液滴撞击超亲水表面的最大铺展直径预测模型

Theoretical model of maximum spreading diameter on superhydrophilic surfaces

液滴撞击超亲水表面铺展之后形成的薄液膜铺展直径是喷雾冷却、降膜蒸发等传热传质过程的一项关键控制参数.以往模型在预测超亲水表面惯性力驱动下的最大铺展直径时,存在低韦伯数下呈反常趋势、高韦伯数下预测值偏低等问题.针对上述问题,本文采用高速摄像技术研究液滴撞击过程中的铺展水力学特性,发现了以往模型未完全考虑超亲水表面的铺展特性:球冠状液膜、高黏性阻力及重力势能做功.本文考虑了液膜球冠形态、重力势能、辅助耗散,修正了以往最大铺展直径的预测模型,并建立了适用于超亲水表面最大铺展直径的预测模型.通过对铺展过程中各能量成分分析发现,在超亲水表面上动能、表面能、重力势能均转化为黏性耗散能,其中:在低韦伯数下,表面能转化为黏性耗散能占主要作用;在高韦伯数下,动能转化为黏性耗散能占主要作用.并且,在低韦伯数下,重力势能和辅助耗散的引入对于准确预测超亲水表面最大铺展直径具有重要作用.将模型预测结果与实验结果比较发现,本模型成功消除了以往模型在低韦伯数下的反常趋势,且能较好预测宽韦伯数范围下超亲水表面最大铺展直径.同时,本模型可以预测亲水和疏水固体表面的液滴最大铺展直径.超亲水表面最大铺展直径的准确预测模型的提出对喷雾冷却,降膜蒸发中提高和控制流体铺展距离和传热效率具有重要意义.

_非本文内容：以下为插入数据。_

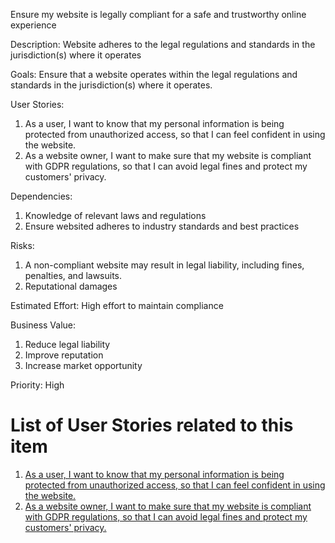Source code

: Ensure my website is legally compliant for a safe and trustworthy online experience

Description: Website adheres to the legal regulations and standards in the jurisdiction(s) where it operates

Goals: Ensure that a website operates within the legal regulations and standards in the jurisdiction(s) where it operates.

User Stories:
  1) As a user, I want to know that my personal information is being protected from unauthorized access, so that I can feel confident in using the website.
  2) As a website owner, I want to make sure that my website is compliant with GDPR regulations, so that I can avoid legal fines and protect my customers' privacy.

Dependencies: 
 1) Knowledge of relevant laws and regulations
 2) Ensure websited adheres to industry standards and best practices

Risks: 
  1) A non-compliant website may result in legal liability, including fines, penalties, and lawsuits.
  2) Reputational damages

Estimated Effort: High effort to maintain compliance

Business Value: 
  1) Reduce legal liability
  2) Improve reputation
  3) Increase market opportunity

Priority: High

# List of User Stories related to this item

1)  [As a user, I want to know that my personal information is being protected from unauthorized access, so that I can feel confident in using the website.](https://github.com/jnarlyv/mywebclass-agile-docs/blob/projectmod/documentation/templates/theme/initiatives/epics/stories/compliance1.md)
2)  [As a website owner, I want to make sure that my website is compliant with GDPR regulations, so that I can avoid legal fines and protect my customers' privacy.](https://github.com/jnarlyv/mywebclass-agile-docs/blob/projectmod/documentation/templates/theme/initiatives/epics/stories/compliance2.md)

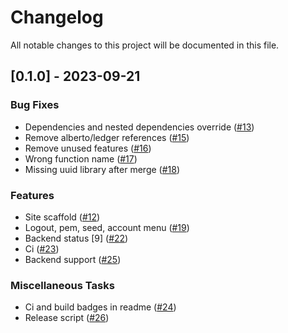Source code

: # Changelog

All notable changes to this project will be documented in this file.

## [0.1.0] - 2023-09-21

### Bug Fixes

- Dependencies and nested dependencies override ([#13](https://github.com/liftedinit/many-rs/issues/13))
- Remove alberto/ledger references ([#15](https://github.com/liftedinit/many-rs/issues/15))
- Remove unused features ([#16](https://github.com/liftedinit/many-rs/issues/16))
- Wrong function name ([#17](https://github.com/liftedinit/many-rs/issues/17))
- Missing uuid library after merge ([#18](https://github.com/liftedinit/many-rs/issues/18))

### Features

- Site scaffold ([#12](https://github.com/liftedinit/many-rs/issues/12))
- Logout, pem, seed, account menu ([#19](https://github.com/liftedinit/many-rs/issues/19))
- Backend status [9] ([#22](https://github.com/liftedinit/many-rs/issues/22))
- Ci ([#23](https://github.com/liftedinit/many-rs/issues/23))
- Backend support ([#25](https://github.com/liftedinit/many-rs/issues/25))

### Miscellaneous Tasks

- Ci and build badges in readme ([#24](https://github.com/liftedinit/many-rs/issues/24))
- Release script ([#26](https://github.com/liftedinit/many-rs/issues/26))

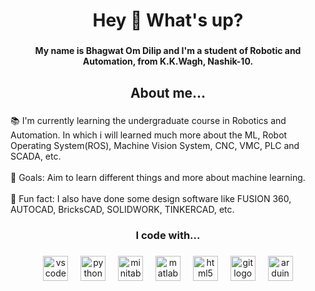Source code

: <h1 align="center">Hey 👋 What's up?</h1>

###

<h4 align="center">My name is Bhagwat Om Dilip  and I'm a student of Robotic and Automation, from  K.K.Wagh, Nashik-10.</h4>

###

<h2 align="center">About me...</h2>

###

<p align="left">📚 I'm currently learning the undergraduate course in Robotics and Automation. In which i will learned much more about the ML, Robot Operating System(ROS), Machine Vision System, CNC, VMC, PLC and SCADA, etc.<br><br>🎯 Goals: Aim to learn different things and more about machine learning.<br><br>🎲 Fun fact: I also have done some design software like FUSION 360, AUTOCAD, BricksCAD, SOLIDWORK, TINKERCAD, etc.</p>

###

<h3 align="center">I code with...</h3>

###

<div align="center">
  <img src="https://cdn.jsdelivr.net/gh/devicons/devicon/icons/vscode/vscode-original.svg" height="40" alt="vscode logo"  />
  <img width="12" />
  <img src="https://cdn.jsdelivr.net/gh/devicons/devicon/icons/python/python-original.svg" height="40" alt="python logo"  />
  <img width="12" />
  <img src="https://cdn.jsdelivr.net/gh/devicons/devicon/icons/minitab/minitab-original.svg" height="40" alt="minitab logo"  />
  <img width="12" />
  <img src="https://cdn.jsdelivr.net/gh/devicons/devicon/icons/matlab/matlab-original.svg" height="40" alt="matlab logo"  />
  <img width="12" />
  <img src="https://cdn.jsdelivr.net/gh/devicons/devicon/icons/html5/html5-original.svg" height="40" alt="html5 logo"  />
  <img width="12" />
  <img src="https://cdn.jsdelivr.net/gh/devicons/devicon/icons/git/git-original.svg" height="40" alt="git logo"  />
  <img width="12" />
  <img src="https://cdn.jsdelivr.net/gh/devicons/devicon/icons/arduino/arduino-original.svg" height="40" alt="arduino logo"  />
</div>

###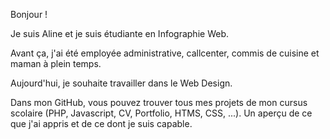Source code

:Bonjour !

Je suis Aline et je suis étudiante en Infographie Web.

Avant ça, j'ai été employée administrative, callcenter, commis de cuisine et maman à plein temps.

Aujourd'hui, je souhaite travailler dans le Web Design. 

Dans mon GitHub, vous pouvez trouver tous mes projets de mon cursus scolaire (PHP, Javascript, CV, Portfolio, HTMS, CSS, ...). Un aperçu de ce que j'ai appris et de ce dont je suis capable.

Liquid droplets impacting on the solid surface is an ubiquitous phenomenon in natural,agricultural,and industrial processes.The maximum spreading diameter of a liquid droplet impacting on a solid surface is a significant parameter in the industrial applications such as inkjet printing,spray coating,and spray cooling.However,former models cannot accurately predict the maximum spreading diameter on a superhydrophilic surface,especially under low Weber number(We).In this work,the spreading characteristics of a water droplet impacting on a superhydrophilic surface are explored by high-speed technique.The spherical cap of the spreading droplet,gravitational potential energy,and auxiliary dissipation are introduced into the modified theoretical model based on the energy balance.The model includes two viscous dissipation terms:the viscous dissipation of the initial kinetic energy and the auxiliary dissipation in spontaneous spreading.The energy component analysis in the spreading process shows that the kinetic energy,surface energy,and gravitational potential energy are all transformed into the viscous dissipation on the superhydrophilic surface.The transformation of surface energy into viscous dissipation is dominant at lower We while the transformation of kinetic energy into viscous dissipation is dominant at higher We.It is found that the gravitational potential energy and auxiliary dissipation play a significant role in spreading performance at low We according to the energy component analysis.Moreover,the energy components predicted by the modified model accord well with the experimental data.As a result,the proposed model can predict the maximum spreading diameter of a droplet impacting on the superhydrophilic surface accurately.Furthermore,the model proposed in this work can predict the maximum spreading diameter of the droplet impacting on the hydrophilic surface and hydrophobic surface.The results of this work are of great significance for controlling droplet spreading diameter in spray cooling and falling film evaporation.